[[ RECORDS PROVIDED open ]]

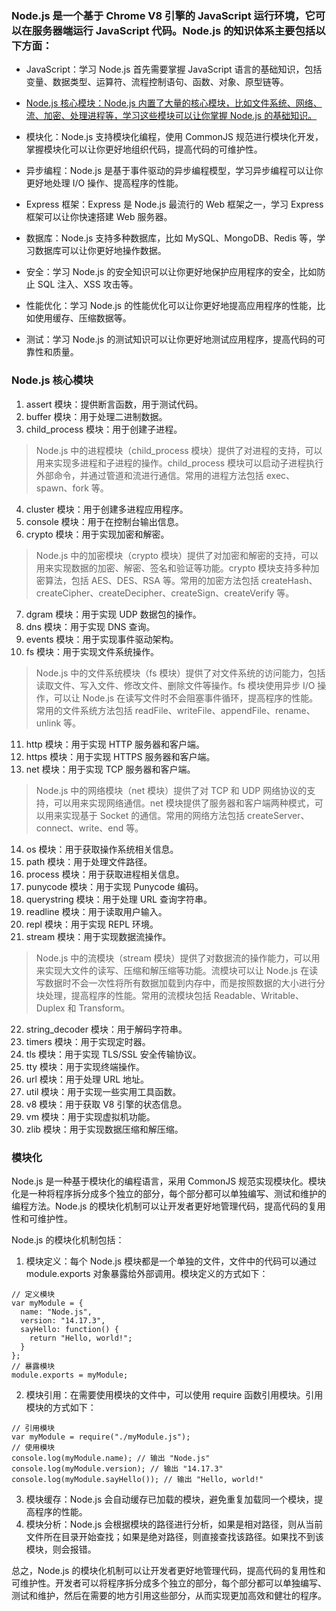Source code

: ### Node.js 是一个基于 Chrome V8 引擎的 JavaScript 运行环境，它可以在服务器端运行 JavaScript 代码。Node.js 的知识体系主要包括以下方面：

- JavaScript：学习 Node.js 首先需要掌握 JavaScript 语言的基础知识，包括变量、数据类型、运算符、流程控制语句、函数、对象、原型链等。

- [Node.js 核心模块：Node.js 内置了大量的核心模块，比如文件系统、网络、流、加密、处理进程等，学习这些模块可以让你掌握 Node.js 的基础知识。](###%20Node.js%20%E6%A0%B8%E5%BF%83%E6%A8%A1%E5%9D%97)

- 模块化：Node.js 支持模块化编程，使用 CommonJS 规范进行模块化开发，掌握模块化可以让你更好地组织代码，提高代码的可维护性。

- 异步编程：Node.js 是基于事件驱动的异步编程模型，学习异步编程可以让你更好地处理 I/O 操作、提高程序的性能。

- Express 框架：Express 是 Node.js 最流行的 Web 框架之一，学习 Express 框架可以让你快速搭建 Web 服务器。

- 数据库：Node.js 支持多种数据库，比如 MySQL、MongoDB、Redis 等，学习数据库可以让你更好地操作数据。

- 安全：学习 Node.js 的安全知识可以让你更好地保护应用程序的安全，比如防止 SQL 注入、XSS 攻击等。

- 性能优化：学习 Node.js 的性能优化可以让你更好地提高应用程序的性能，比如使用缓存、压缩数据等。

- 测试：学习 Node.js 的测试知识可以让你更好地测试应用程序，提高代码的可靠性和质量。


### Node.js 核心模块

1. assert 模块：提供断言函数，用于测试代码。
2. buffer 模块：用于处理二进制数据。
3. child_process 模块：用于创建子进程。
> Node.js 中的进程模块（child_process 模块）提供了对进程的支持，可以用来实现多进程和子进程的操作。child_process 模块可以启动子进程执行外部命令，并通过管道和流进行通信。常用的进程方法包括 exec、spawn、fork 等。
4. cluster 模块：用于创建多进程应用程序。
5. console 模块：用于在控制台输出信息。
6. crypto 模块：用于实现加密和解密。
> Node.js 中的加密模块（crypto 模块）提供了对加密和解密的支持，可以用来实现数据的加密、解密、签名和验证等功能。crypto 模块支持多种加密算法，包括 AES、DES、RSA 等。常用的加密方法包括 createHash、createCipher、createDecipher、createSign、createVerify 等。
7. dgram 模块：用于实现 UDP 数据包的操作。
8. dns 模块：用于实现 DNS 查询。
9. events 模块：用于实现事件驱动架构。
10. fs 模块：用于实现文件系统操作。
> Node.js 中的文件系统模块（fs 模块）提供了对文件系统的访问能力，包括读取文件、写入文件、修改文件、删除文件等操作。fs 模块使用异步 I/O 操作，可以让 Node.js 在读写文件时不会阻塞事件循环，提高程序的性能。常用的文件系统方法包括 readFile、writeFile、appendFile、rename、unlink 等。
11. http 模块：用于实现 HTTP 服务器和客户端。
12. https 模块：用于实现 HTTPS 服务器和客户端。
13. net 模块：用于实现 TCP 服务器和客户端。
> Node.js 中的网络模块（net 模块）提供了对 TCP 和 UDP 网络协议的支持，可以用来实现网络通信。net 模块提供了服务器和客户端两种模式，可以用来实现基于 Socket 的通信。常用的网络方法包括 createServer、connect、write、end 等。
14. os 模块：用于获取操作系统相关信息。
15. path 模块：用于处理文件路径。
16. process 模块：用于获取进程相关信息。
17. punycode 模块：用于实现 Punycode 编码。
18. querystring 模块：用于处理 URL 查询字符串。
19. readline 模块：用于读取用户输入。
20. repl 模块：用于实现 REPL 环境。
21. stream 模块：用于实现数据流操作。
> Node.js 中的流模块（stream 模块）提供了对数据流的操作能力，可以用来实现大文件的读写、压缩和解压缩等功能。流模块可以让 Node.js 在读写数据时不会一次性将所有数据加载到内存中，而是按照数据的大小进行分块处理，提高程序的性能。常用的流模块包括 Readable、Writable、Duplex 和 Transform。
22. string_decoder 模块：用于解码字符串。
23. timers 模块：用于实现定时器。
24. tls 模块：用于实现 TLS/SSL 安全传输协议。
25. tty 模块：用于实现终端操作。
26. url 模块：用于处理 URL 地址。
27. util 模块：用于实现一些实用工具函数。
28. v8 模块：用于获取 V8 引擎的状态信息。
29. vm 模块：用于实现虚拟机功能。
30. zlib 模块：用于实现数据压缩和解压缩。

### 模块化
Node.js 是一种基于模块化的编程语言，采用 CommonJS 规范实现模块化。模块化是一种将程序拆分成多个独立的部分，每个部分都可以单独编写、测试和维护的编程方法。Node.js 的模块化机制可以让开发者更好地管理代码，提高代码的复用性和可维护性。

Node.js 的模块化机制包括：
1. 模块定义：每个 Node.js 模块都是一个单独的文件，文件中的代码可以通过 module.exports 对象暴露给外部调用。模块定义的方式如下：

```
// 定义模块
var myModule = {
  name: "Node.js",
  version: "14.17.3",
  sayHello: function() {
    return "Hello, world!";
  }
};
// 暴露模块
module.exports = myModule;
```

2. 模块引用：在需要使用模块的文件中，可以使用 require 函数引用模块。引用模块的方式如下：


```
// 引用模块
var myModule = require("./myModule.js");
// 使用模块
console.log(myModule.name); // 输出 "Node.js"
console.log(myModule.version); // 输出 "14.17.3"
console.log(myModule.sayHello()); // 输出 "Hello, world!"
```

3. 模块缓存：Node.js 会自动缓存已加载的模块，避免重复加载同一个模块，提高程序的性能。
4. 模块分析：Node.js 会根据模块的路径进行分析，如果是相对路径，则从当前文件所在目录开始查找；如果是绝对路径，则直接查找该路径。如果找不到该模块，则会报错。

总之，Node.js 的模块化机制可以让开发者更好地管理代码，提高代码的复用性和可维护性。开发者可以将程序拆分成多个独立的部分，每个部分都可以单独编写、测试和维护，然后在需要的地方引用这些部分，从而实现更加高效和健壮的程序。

[[ RECORDS PROVIDED closed ]]
[[ RECORDS PROVIDED open ]]

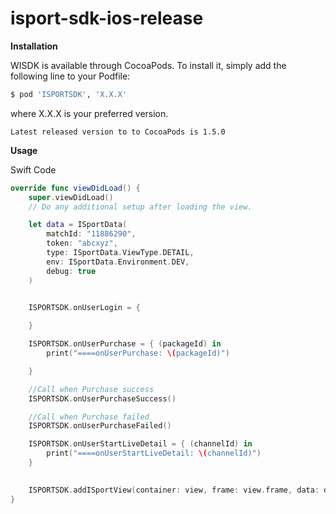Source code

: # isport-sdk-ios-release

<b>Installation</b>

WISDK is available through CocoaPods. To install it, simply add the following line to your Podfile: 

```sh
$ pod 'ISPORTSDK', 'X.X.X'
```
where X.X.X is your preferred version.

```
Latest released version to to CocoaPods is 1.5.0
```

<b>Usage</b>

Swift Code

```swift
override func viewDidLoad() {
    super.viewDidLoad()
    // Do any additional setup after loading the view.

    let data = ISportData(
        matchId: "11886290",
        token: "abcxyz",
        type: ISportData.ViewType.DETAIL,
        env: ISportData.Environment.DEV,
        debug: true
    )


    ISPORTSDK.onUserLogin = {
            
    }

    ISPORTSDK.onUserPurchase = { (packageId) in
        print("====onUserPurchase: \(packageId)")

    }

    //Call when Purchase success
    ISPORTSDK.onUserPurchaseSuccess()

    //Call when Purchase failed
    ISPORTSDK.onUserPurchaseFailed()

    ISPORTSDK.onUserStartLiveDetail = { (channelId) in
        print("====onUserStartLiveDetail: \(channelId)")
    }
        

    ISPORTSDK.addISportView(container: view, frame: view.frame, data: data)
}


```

[[ RECORDS PROVIDED closed ]]

HOW TO COMPLETE THIS TASK: Word for word, restate the lines above from the line containing "2. buffer 模块：用于处理二进制数据。" through the line containing "5. console 模块：用于在控制台输出信息。", with both included and nothing else.

OUTPUT:
2. buffer 模块：用于处理二进制数据。
3. child_process 模块：用于创建子进程。
> Node.js 中的进程模块（child_process 模块）提供了对进程的支持，可以用来实现多进程和子进程的操作。child_process 模块可以启动子进程执行外部命令，并通过管道和流进行通信。常用的进程方法包括 exec、spawn、fork 等。
4. cluster 模块：用于创建多进程应用程序。
5. console 模块：用于在控制台输出信息。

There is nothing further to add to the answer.